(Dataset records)
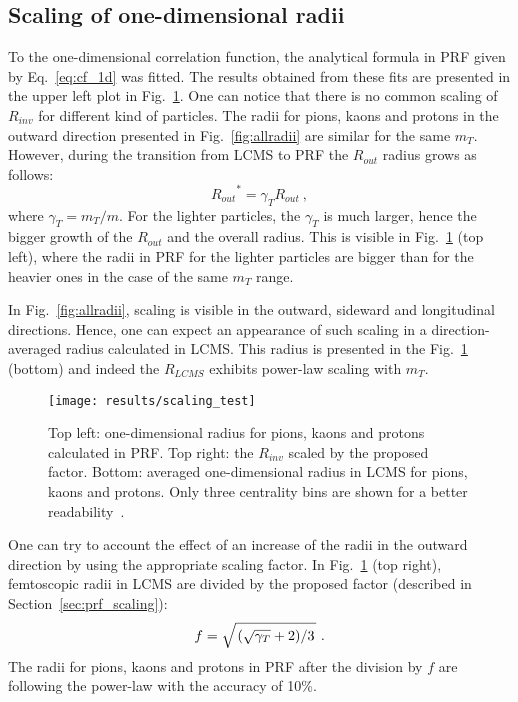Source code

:       \subsection{Scaling of one-dimensional radii}
      To the one-dimensional correlation function, the analytical formula in PRF given by Eq.~\ref{eq:cf_1d} was fitted.
      The results obtained from these fits are presented in the upper left plot in Fig.~\ref{fig:scaling_test}.
      One can notice that there is no common scaling of $R_{inv}$ for different kind of particles.
      The radii for pions, kaons and protons in the outward direction presented in Fig.~\ref{fig:allradii} are similar for the same $m_T$.
      However, during the transition from LCMS to PRF the $R_{out}$ radius grows as follows:
      \begin{equation}
        {R_{out}}^{*} = \gamma_T R_{out}~,
      \end{equation}
      where $\gamma_T = m_T / m$.
      For the lighter particles, the $\gamma_T$ is much larger, hence the bigger growth of the $R_{out}$ and the overall radius.
      This is visible in Fig.~\ref{fig:scaling_test} (top left), where the radii in PRF for the lighter particles are bigger than for the heavier ones in the case of the same $m_T$ range.

      In Fig.~\ref{fig:allradii}, scaling is visible in the outward, sideward and longitudinal directions.
      Hence, one can expect an appearance of such scaling in a direction-averaged radius calculated in LCMS.
      This radius is presented in the Fig.~\ref{fig:scaling_test} (bottom) and indeed the $R_{LCMS}$ exhibits power-law scaling with $m_T$.

      \begin{figure}[b]
        \centering
        \centerline{\texttt{[image: results/scaling\_test]}}
        \caption{Top left: one-dimensional radius for pions, kaons and protons calculated in PRF. Top right: the $R_{inv}$ scaled by the proposed factor. Bottom: averaged one-dimensional radius in LCMS for pions, kaons and protons. Only three centrality bins are shown for a better readability~\cite{galazyn}.}
      \label{fig:scaling_test}
      \end{figure}

      One can try to account the effect of an increase of the radii in the outward direction by using the appropriate scaling factor.
      In Fig.~\ref{fig:scaling_test} (top right), femtoscopic radii in LCMS are divided by the proposed factor (described in Section~\ref{sec:prf_scaling}):
      \begin{equation}
        f = \sqrt{ \left. \left( \sqrt{\gamma_T} + 2 \right) \middle/ 3 \right. }~.
      \end{equation}
      The radii for pions, kaons and protons in PRF after the division by $f$ are following the power-law with the accuracy of 10\%.

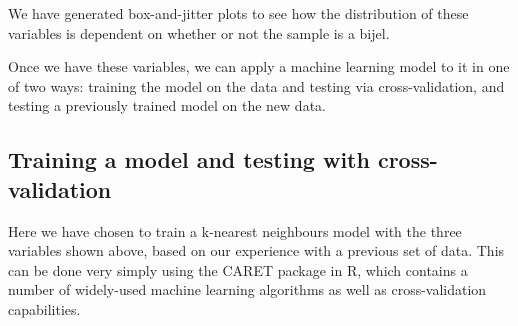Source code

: \documentclass{article}\usepackage[]{graphicx}\usepackage[]{color}
\begin{document}
We have generated box-and-jitter plots to see how the distribution of these variables is dependent on whether or not the sample is a bijel.

Once we have these variables, we can apply a machine learning model to it in one of two ways: training the model on the data and testing via cross-validation, and testing a previously trained model on the new data.

\subsection{Training a model and testing with cross-validation}
Here we have chosen to train a k-nearest neighbours model with the three variables shown above, based on our experience with a previous set of data. This can be done very simply using the CARET package in R, which contains a number of widely-used machine learning algorithms as well as cross-validation capabilities. 
\end{document}
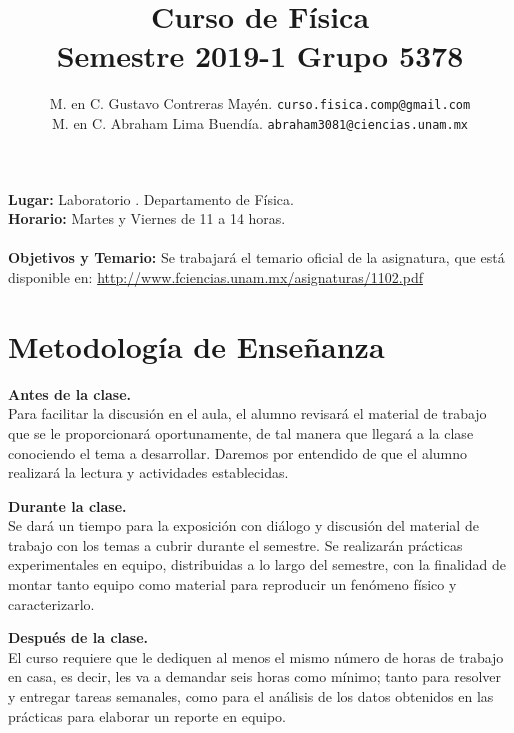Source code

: \documentclass[12pt]{article}
\author{M. en C. Gustavo Contreras Mayén. \texttt{curso.fisica.comp@gmail.com}\\
M. en C. Abraham Lima Buendía. \texttt{abraham3081@ciencias.unam.mx}}
\title{Curso de Física\\{\large Semestre 2019-1 Grupo 5378}}
\date{ }
\begin{document}
\renewcommand\labelenumii{\theenumi.{\arabic{enumii}}}
\maketitle
\fontsize{12}{12}\selectfont
\textbf{Lugar: }Laboratorio . Departamento de Física.
\\
\textbf{Horario: } Martes y Viernes de 11 a 14 horas.
\\
\\
\textbf{Objetivos y Temario:} Se trabajará el temario oficial de la asignatura, que está disponible en: \href{http://www.fciencias.unam.mx/asignaturas/1102.pdf}{http://www.fciencias.unam.mx/asignaturas/1102.pdf}
\section{Metodología de Enseñanza}
\textbf{Antes de la clase.}
\\
Para facilitar la discusión en el aula, el alumno revisará el material de trabajo que se le proporcionará oportunamente, de tal manera que llegará a la clase conociendo el tema a desarrollar. Daremos por entendido de que el alumno realizará la lectura y actividades establecidas.
\\
\par
\textbf{Durante la clase.}
\\
Se dará un tiempo para la exposición con diálogo y discusión del material de trabajo con los temas a cubrir durante el semestre. Se realizarán prácticas experimentales en equipo, distribuidas a lo largo del semestre, con la finalidad de montar tanto equipo como material para reproducir un fenómeno físico y caracterizarlo.
\\
\par
\textbf{Después de la clase.}
\\
El curso requiere que le dediquen al menos el mismo número de horas de trabajo en casa, es decir, les va a demandar seis horas como mínimo; tanto para resolver y entregar tareas semanales, como para el análisis de los datos obtenidos en las prácticas para elaborar un reporte en equipo.
\end{document}
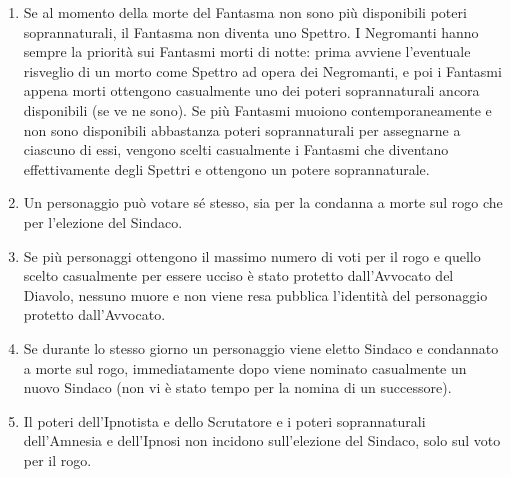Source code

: \documentclass[a4paper,10pt]{article}
\begin{document}
\begin{enumerate}
 \item Se al momento della morte del Fantasma non sono più disponibili poteri
soprannaturali, il Fantasma non diventa uno Spettro.
 I Negromanti hanno sempre la priorità sui Fantasmi morti di notte: prima
avviene l'eventuale risveglio di un morto come Spettro ad opera dei Negromanti,
e poi i Fantasmi appena morti ottengono casualmente uno dei poteri
soprannaturali ancora disponibili (se ve ne sono).
 Se più Fantasmi muoiono contemporaneamente e non sono disponibili abbastanza
poteri soprannaturali per assegnarne a ciascuno di essi, vengono scelti
casualmente i Fantasmi che diventano effettivamente degli Spettri e ottengono un
potere soprannaturale.
 
 \item Un personaggio può votare sé stesso, sia per la condanna a morte sul rogo
che per l'elezione del Sindaco.
 
 \vspace{-4 mm}
 \item Se più personaggi ottengono il massimo numero di voti per il rogo e
quello scelto casualmente per essere ucciso è stato protetto dall'Avvocato del
Diavolo, nessuno muore e non viene resa pubblica l'identità del personaggio
protetto dall'Avvocato.
 
 \item Se durante lo stesso giorno un personaggio viene eletto Sindaco e
condannato a morte sul rogo, immediatamente dopo viene nominato casualmente un
nuovo Sindaco (non vi è stato tempo per la nomina di un successore).
 
 \item Il poteri dell'Ipnotista e dello Scrutatore e i poteri soprannaturali dell'Amnesia e dell'Ipnosi
 non incidono sull'elezione del Sindaco, solo sul voto per il rogo.
 
 

\end{enumerate}
\end{document}
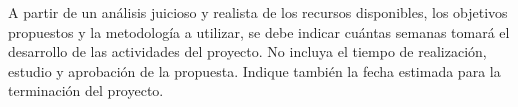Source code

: \documentclass[../Main.tex]{subfiles}
\begin{document}
A partir de un análisis juicioso y realista de los recursos disponibles, los objetivos propuestos y la
metodología a utilizar, se debe indicar cuántas semanas tomará el desarrollo de las actividades del
proyecto. No incluya el tiempo de realización, estudio y aprobación de la propuesta. Indique
también la fecha estimada para la terminación del proyecto.
\begin{center}
\begin{table}[H]
\end{table}

\end{center}
\end{document}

▸ PROBLEM STATEMENT
Say again, exactly, only those lines of the records that run from the start through the line with "One can notice". Pictures are to be skipped.

▸ TASK OUTPUT
Source code

:       \subsection{Scaling of one-dimensional radii}
      To the one-dimensional correlation function, the analytical formula in PRF given by Eq.~\ref{eq:cf_1d} was fitted.
      The results obtained from these fits are presented in the upper left plot in Fig.~\ref{fig:scaling_test}.
      One can notice that there is no common scaling of $R_{inv}$ for different kind of particles.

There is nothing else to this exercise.